The “Clifton Hotel,” the seventh Galesburg hotel, was built in 1858 on the southeast corner of Main and Kellogg streets, and was at first known as the “Kellogg House” and later as the “Commercial Hotel”. When the Fraternity Block was erected the Clifton was moved to its present location on Seminary Street, and enlarged and improved. It is a frame building, and was for some years the leading hotel of Galesburg. Among the proprietors have been, first, Jerry Roberts, then Messrs. Barton, Owens, Blossom, Captain Lipe, James Boyd, J. J. Jhons, Joe Sayles, and Matt Gibson.

The “Union Hotel”, the eighth here, was opened in January 1870. It was built by a stock company, of which Captain Grant was President and C. S. Colton the chief stockholder. Finally it passed into the hands of the Colton family. It was burned early in 1871 and was rebuilt the same year. For a number of years it has been one of the best hotels in Illinois. The proprietors have been: Hi Belden, a Mr. Redy, from Joplin, Missouri; Redy and Hamilton, Maj. C. E. Hamilton, a Mr. Wormley, Gorham and Mundy, Mundy and Brownell, Brownell, Dixon and Stansbury, Maj. Stansbury, Henry Gardt and Company, and George J. Mills. It is now owned by Henry Gardt and Company, who lease it to Mr. Mills. It occupies the block at the northwest corner of the Square and Broad Street.

The ninth hotel in Galesburg was “Brown’s Hotel”, which, ever since it’s opening on November 1, 1872, has been one of the two leading hostelries in the place. It was built by a stock company of which Geo. W. Brown and Charles H. Matthews were the principal stockholders. It is a large brick edifice on the southwest corner of Main and Kellogg streets, and has been altered and improved two or three times since its first building. In 1891 Norman Anthony purchased it and still owns it. For the first two years of his ownership it was run by McMurtry Brothers and Kirch. Since then Mr. Anthony has run it himself. The other proprietors in order were Frank Poindexter, Messrs. Mead, Benjamin Lombard, Sr., and Captain H. C. Case.

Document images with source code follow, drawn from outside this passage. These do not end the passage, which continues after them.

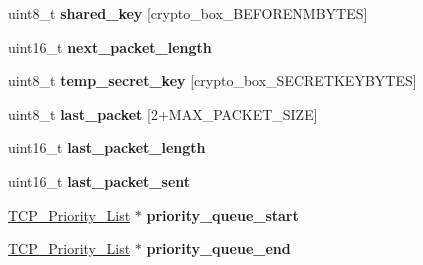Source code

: \begin{DoxyCompactItemize}
\item 
\hypertarget{struct_t_c_p___client___connection_a81ead9fac55a0cedc30a96253a2c5119}{uint8\+\_\+t {\bfseries shared\+\_\+key} \mbox{[}crypto\+\_\+box\+\_\+\+B\+E\+F\+O\+R\+E\+N\+M\+B\+Y\+T\+E\+S\mbox{]}}\label{struct_t_c_p___client___connection_a81ead9fac55a0cedc30a96253a2c5119}

\item 
\hypertarget{struct_t_c_p___client___connection_a1d1e3047af3c935db36ae7b2360aaec7}{uint16\+\_\+t {\bfseries next\+\_\+packet\+\_\+length}}\label{struct_t_c_p___client___connection_a1d1e3047af3c935db36ae7b2360aaec7}

\item 
\hypertarget{struct_t_c_p___client___connection_a6de303feb7b7892cc6a38228554b3e78}{uint8\+\_\+t {\bfseries temp\+\_\+secret\+\_\+key} \mbox{[}crypto\+\_\+box\+\_\+\+S\+E\+C\+R\+E\+T\+K\+E\+Y\+B\+Y\+T\+E\+S\mbox{]}}\label{struct_t_c_p___client___connection_a6de303feb7b7892cc6a38228554b3e78}

\item 
\hypertarget{struct_t_c_p___client___connection_af7b6d103d243e4267b112f6efe1573e2}{uint8\+\_\+t {\bfseries last\+\_\+packet} \mbox{[}2+M\+A\+X\+\_\+\+P\+A\+C\+K\+E\+T\+\_\+\+S\+I\+Z\+E\mbox{]}}\label{struct_t_c_p___client___connection_af7b6d103d243e4267b112f6efe1573e2}

\item 
\hypertarget{struct_t_c_p___client___connection_a78d503fe4c8d935701480b58a0461775}{uint16\+\_\+t {\bfseries last\+\_\+packet\+\_\+length}}\label{struct_t_c_p___client___connection_a78d503fe4c8d935701480b58a0461775}

\item 
\hypertarget{struct_t_c_p___client___connection_a80b55fa7d5b8e4c3de6b51c99d7670cc}{uint16\+\_\+t {\bfseries last\+\_\+packet\+\_\+sent}}\label{struct_t_c_p___client___connection_a80b55fa7d5b8e4c3de6b51c99d7670cc}

\item 
\hypertarget{struct_t_c_p___client___connection_a5e19017835c72dc03d9dfd9a93abeb3c}{\hyperlink{struct_t_c_p___priority___list}{T\+C\+P\+\_\+\+Priority\+\_\+\+List} $\ast$ {\bfseries priority\+\_\+queue\+\_\+start}}\label{struct_t_c_p___client___connection_a5e19017835c72dc03d9dfd9a93abeb3c}

\item 
\hypertarget{struct_t_c_p___client___connection_a049dfdaebf54337c3024e077370c62d7}{\hyperlink{struct_t_c_p___priority___list}{T\+C\+P\+\_\+\+Priority\+\_\+\+List} $\ast$ {\bfseries priority\+\_\+queue\+\_\+end}}\label{struct_t_c_p___client___connection_a049dfdaebf54337c3024e077370c62d7}


\end{DoxyCompactItemize}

The next hotel here was the “European Hotel” on Seminary Street at the head of Tompkins Street. It was built about 1890 by Ben Buckley, who has owned it ever since. It is a frame building, not very large but a very pleasant place.

The “Arlington Hotel” was built by Crocker and Robbins on Seminary Street opposite the Chicago, Burlington and Quincy Railroad Depot and opened for business April 20, 1896. It occupies part of the first and all of the second and third stories of a large brick building. No meals are served here, but owing to its location and the tact and skill of its proprietor it has secured a very large share of the transient business of Galesburg. Charles D. Hall has been the proprietor ever since the opening of the house.


The city is situated on a prairie, with no large stream within its borders or in its vicinity.

Wells sunk in a retentive sub-soil afforded a satisfactory water supply until within a few years. In the early days the average well sunk to the level of the hard blue clay, and ordinary depth of from sixteen to twenty feet, seldom failed to supply the domestic wants of a family. A shaft sunk to greater depth, in the underlying strata, was likely to pierce into a sand vein, with which the clay was penetrated, and might liberate a strong underground current, which sometimes rose to nearly the surface of the ground.

A mammoth well on the grounds of the Chicago, Burlington and Quincy Railroad for many years supplied all the wants of the company at this, a division point, even after the establishment of the Stock Yards. Gradually, however, there came to be felt a necessity for fire protection. Cisterns were placed at points of convenience, to be filled from wells and kept in readiness for emergencies. The well at Brown’s Corn Planter works not only supplied this extensive manufacturing plant, but was also utilized for filling the public cisterns.

The first agitation for the establishment of a system of public water works had its origin in the appreciation of the necessity of better protection of the city against conflagration.

Court Creek, a part of the head waters of which rise within the city limits, enters Galesburg about two miles from the heart of the city through a deep valley extending twelve miles eastward to Spoon River. The elevated lands upon either side are cut by rapidly falling valleys, becoming narrow and deep, and affording a natural sluice-way for the drainage of the country for many miles on both sides. George W. Brown had, upon his own land, formed a small artificial lake in one of the valleys for his own pleasure. Afterwards, he excavated another, much larger, now known as Lake George, a charming and favorite resort, a more particular description of which is given on another page. There was also a public well upon his premises, and another on the grounds of the Frost Manufacturing Company.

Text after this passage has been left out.